Reece James, baja clave para Chelsea por lesión
Chelsea decidió asumir un riesgo serio este verano: quedarse corto de efectivos en el centro del campo. Apenas han pasado unas semanas de temporada y la apuesta ya se está volviendo en su contra. La última mala noticia llega con otra lesión clave en la zona media.
Xabi Alonso mantiene su vieja costumbre: blindar todo lo relacionado con el parte médico. El contraste estos días roza lo cómico. Se sabe más de los jugadores de Chelsea por lo que cuentan los seleccionadores nacionales que por lo que sale de boca de su propio entrenador.
Primero se conoció el problema físico de Joao Pedro a través de su selección, antes de que Alonso dijera una sola palabra. Y ahora el golpe es aún mayor: Thomas Tuchel ha confirmado en su rueda de prensa con Inglaterra que Reece James no ha sido convocado… porque está lesionado.
James, descartado por Tuchel
No hay todavía un diagnóstico público preciso ni un plazo de baja claro. Pero que James se pierda el partido de esta noche ya supone un mazazo enorme para un equipo que camina sobre el alambre en el centro del campo.
Con Enzo Fernández traspasado, y Jordan Henderson y Moisés Caicedo también en la enfermería, el panorama es desolador: solo Romeo Lavia y Valentín Barco están disponibles como centrocampistas senior. Dos hombres para sostener un doble pivote ante Brentford. Justo el tipo de escenario que ningún técnico quiere ver en la pizarra.
La decisión de retrasar la venta de Enzo, sin cerrar antes un sustituto, ya pasa factura. Y lo hace muy pronto. El curso apenas empieza y Chelsea ya paga con puntos y con ansiedad una planificación temeraria en una zona vital del campo.
El duelo de esta noche se presenta áspero, incómodo, casi a contrapié para un Chelsea obligado a improvisar. Si se busca un rayo de luz, solo queda agarrarse a la esperanza de que lo de James sea un contratiempo menor. Si el problema físico no va a más, tendrá tres semanas completas sin competición para intentar llegar sano al siguiente tramo del calendario.

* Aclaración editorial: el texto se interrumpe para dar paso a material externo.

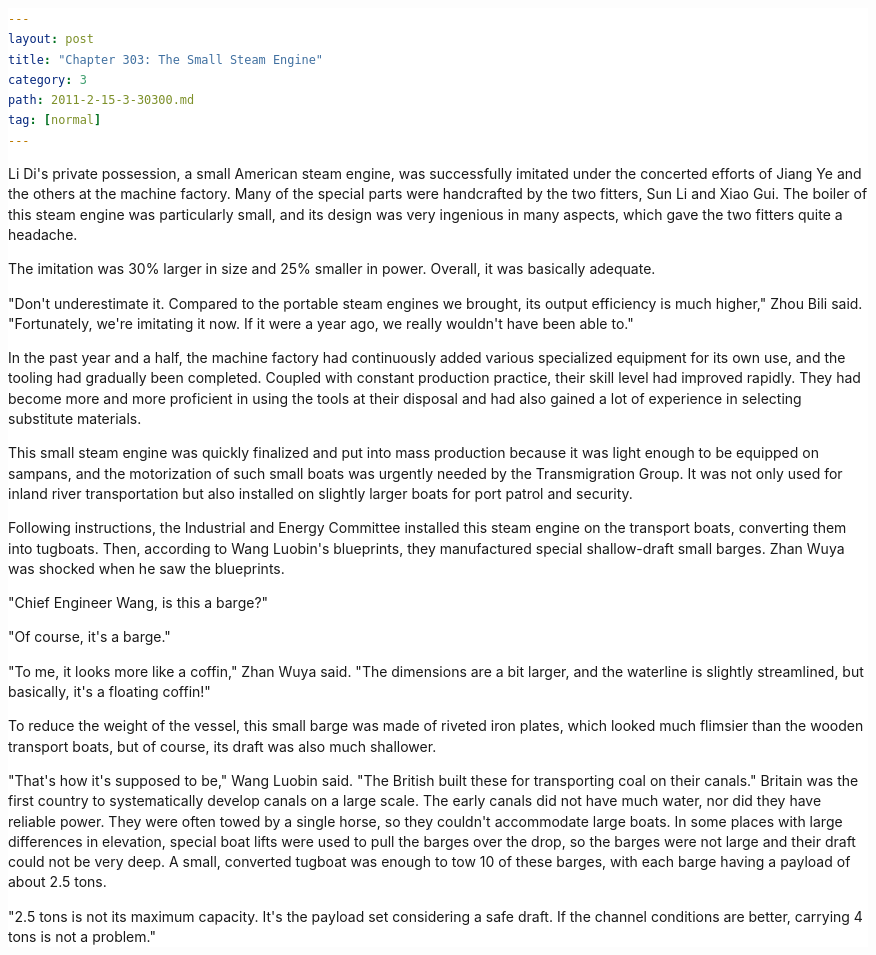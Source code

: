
 ```yaml
---
layout: post
title: "Chapter 303: The Small Steam Engine"
category: 3
path: 2011-2-15-3-30300.md
tag: [normal]
---
```


Li Di's private possession, a small American steam engine, was successfully imitated under the concerted efforts of Jiang Ye and the others at the machine factory. Many of the special parts were handcrafted by the two fitters, Sun Li and Xiao Gui. The boiler of this steam engine was particularly small, and its design was very ingenious in many aspects, which gave the two fitters quite a headache.

The imitation was 30% larger in size and 25% smaller in power. Overall, it was basically adequate.

"Don't underestimate it. Compared to the portable steam engines we brought, its output efficiency is much higher," Zhou Bili said. "Fortunately, we're imitating it now. If it were a year ago, we really wouldn't have been able to."

In the past year and a half, the machine factory had continuously added various specialized equipment for its own use, and the tooling had gradually been completed. Coupled with constant production practice, their skill level had improved rapidly. They had become more and more proficient in using the tools at their disposal and had also gained a lot of experience in selecting substitute materials.

This small steam engine was quickly finalized and put into mass production because it was light enough to be equipped on sampans, and the motorization of such small boats was urgently needed by the Transmigration Group. It was not only used for inland river transportation but also installed on slightly larger boats for port patrol and security.

Following instructions, the Industrial and Energy Committee installed this steam engine on the transport boats, converting them into tugboats. Then, according to Wang Luobin's blueprints, they manufactured special shallow-draft small barges. Zhan Wuya was shocked when he saw the blueprints.

"Chief Engineer Wang, is this a barge?"

"Of course, it's a barge."

"To me, it looks more like a coffin," Zhan Wuya said. "The dimensions are a bit larger, and the waterline is slightly streamlined, but basically, it's a floating coffin!"

To reduce the weight of the vessel, this small barge was made of riveted iron plates, which looked much flimsier than the wooden transport boats, but of course, its draft was also much shallower.

"That's how it's supposed to be," Wang Luobin said. "The British built these for transporting coal on their canals." Britain was the first country to systematically develop canals on a large scale. The early canals did not have much water, nor did they have reliable power. They were often towed by a single horse, so they couldn't accommodate large boats. In some places with large differences in elevation, special boat lifts were used to pull the barges over the drop, so the barges were not large and their draft could not be very deep. A small, converted tugboat was enough to tow 10 of these barges, with each barge having a payload of about 2.5 tons.

"2.5 tons is not its maximum capacity. It's the payload set considering a safe draft. If the channel conditions are better, carrying 4 tons is not a problem."


[y003]: /characters/y003 "Wang Luobin"
[y004]: /characters/y004 "Zhan Wuya"
[y005]: /characters/y005 "Ma Qianzhu"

Un verano de decisiones pesadas
En paralelo a los problemas inmediatos, el club vive un momento estructural importante. Cristiano Ronaldo pudo vestir de azul. Hubo conversaciones, hubo insistencia de Jorge Mendes, pero Thomas Tuchel frenó la operación y dejó claro que no encajaba en su plan deportivo.
En los despachos, el movimiento ha sido igual de contundente: Clearlake se ha convertido en propietario único de Chelsea. El futuro del club queda, más que nunca, en sus manos. El margen de error se reduce, sobre todo cuando la plantilla ya muestra grietas tan pronto.
Mientras tanto, Xabi Alonso se ve obligado a retocar a la fuerza su once previsto para enfrentarse a Brentford. Las lesiones mandan, el margen táctico se estrecha y el técnico tendrá que exprimir al máximo a Lavia y Barco en un centro del campo que llega justo de piernas y de jerarquía.
La temporada apenas ha arrancado y Chelsea ya vive como si estuviera en marzo: con la enfermería llena, el calendario apretando y decisiones de mercado que empiezan a pesar. ¿Cuánto tiempo puede aguantar así antes de que el daño sea irreparable?